# Removing party wall between houses



## neiltheseal (18 Sep 2007)

Hi,

My neighbour wants to remove the party wall between our houses and build their wall up to the boundary. Should we have some sort of legal agreement before allowing them to remove the party wall? What are the things to watch out for?
Neil


----------



## Marathon Man (18 Sep 2007)

*YOU *own right up to the middle of the party wall!! It is on *YOUR* property. Be very careful that you do not lose *ANY* of your site. 
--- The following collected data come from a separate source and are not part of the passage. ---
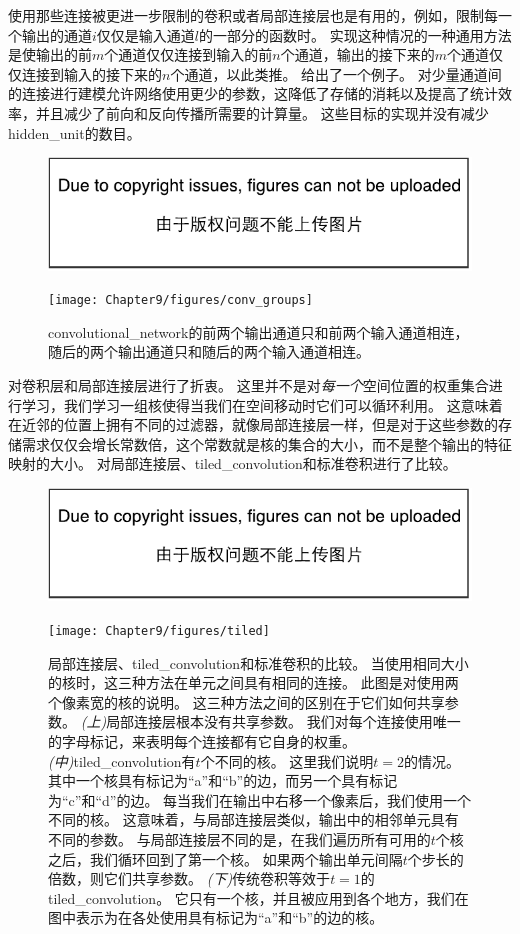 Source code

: 使用那些连接被更进一步限制的卷积或者局部连接层也是有用的，例如，限制每一个输出的通道$i$仅仅是输入通道$l$的一部分的函数时。
实现这种情况的一种通用方法是使输出的前$m$个通道仅仅连接到输入的前$n$个通道，输出的接下来的$m$个通道仅仅连接到输入的接下来的$n$个通道，以此类推。
给出了一个例子。
对少量通道间的连接进行建模允许网络使用更少的参数，这降低了存储的消耗以及提高了统计效率，并且减少了前向和反向传播所需要的计算量。
这些目标的实现并没有减少\gls{hidden_unit}的数目。
\begin{figure}[!htb]
\ifOpenSource
\centerline{\includegraphics{figure.pdf}}
\else
\centerline{\texttt{[image: Chapter9/figures/conv\_groups]}}
\fi
\caption{\gls{convolutional_network}的前两个输出通道只和前两个输入通道相连，随后的两个输出通道只和随后的两个输入通道相连。}
\label{fig:chap9_conv_groups}
\end{figure}

\citep{Gregor+LeCun-2010,Le2010}对卷积层和局部连接层进行了折衷。
这里并不是对\emph{每一个}空间位置的权重集合进行学习，我们学习一组核使得当我们在空间移动时它们可以循环利用。
这意味着在近邻的位置上拥有不同的过滤器，就像局部连接层一样，但是对于这些参数的存储需求仅仅会增长常数倍，这个常数就是核的集合的大小，而不是整个输出的特征映射的大小。
对局部连接层、\gls{tiled_convolution}和标准卷积进行了比较。
\begin{figure}[!htb]
\ifOpenSource
\centerline{\includegraphics{figure.pdf}}
\else
\centerline{\texttt{[image: Chapter9/figures/tiled]}}
\fi
\captionsetup{singlelinecheck=off}
\caption[.]{局部连接层、\gls{tiled_convolution}和标准卷积的比较。
当使用相同大小的核时，这三种方法在单元之间具有相同的连接。
此图是对使用两个像素宽的核的说明。
这三种方法之间的区别在于它们如何共享参数。
\emph{(上)}局部连接层根本没有共享参数。
我们对每个连接使用唯一的字母标记，来表明每个连接都有它自身的权重。
\emph{(中)}\gls{tiled_convolution}有$t$个不同的核。
这里我们说明$t=2$的情况。
其中一个核具有标记为``a''和``b''的边，而另一个具有标记为``c''和``d''的边。
每当我们在输出中右移一个像素后，我们使用一个不同的核。
这意味着，与局部连接层类似，输出中的相邻单元具有不同的参数。
与局部连接层不同的是，在我们遍历所有可用的$t$个核之后，我们循环回到了第一个核。
如果两个输出单元间隔$t$个步长的倍数，则它们共享参数。
\emph{(下)}传统卷积等效于$t=1$的\gls{tiled_convolution}。
它只有一个核，并且被应用到各个地方，我们在图中表示为在各处使用具有标记为``a''和``b''的边的核。}
\label{fig:chap9_tiled}
\end{figure}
If I read you correctly, your neighbour wants to build/extend up to the centre of the wall. If this is what you meant to say, afaik, under the planning laws, he must leave at least 1 metre between his building and the boundary, therefore he cannot build right up to the centre of the party wall, unless YOU allow it.  My advice - don't do it!

Tread carefully and do not give up any of your property or rights just for neighbourliness. A family member of mine allowed a neighbour to build an awful monster of an extension right up to the boundary wall. The neighbour moved out a few years later - house was "too big" - but family member is rues the day she was neighbourly.

If you neighbour approaches you again, ask him to set out in writing what he wants to do and tell him you'll run it past your solicitor.


----------



## csirl (18 Sep 2007)

A lot of truth to what Marathon man says - I had an elderly relative, who, for the sake of being good neighbours, allowed neighbour to build extension up to boundary and regreted it.

One thing you may consider, depending on what is being built and building regulations (any advice from anyone?) is having a legal agreement with your neighbour drafted to the effect that if they wish to build e.g. an extension wall, on boundary wall, they must agree that the new party wall be built to a standard that would allow you to use it as a shared party wall on an extension to your house should you or subsequent owners ever decide to build an adjoining extension at any time in the future (thus saving you some building expenses). 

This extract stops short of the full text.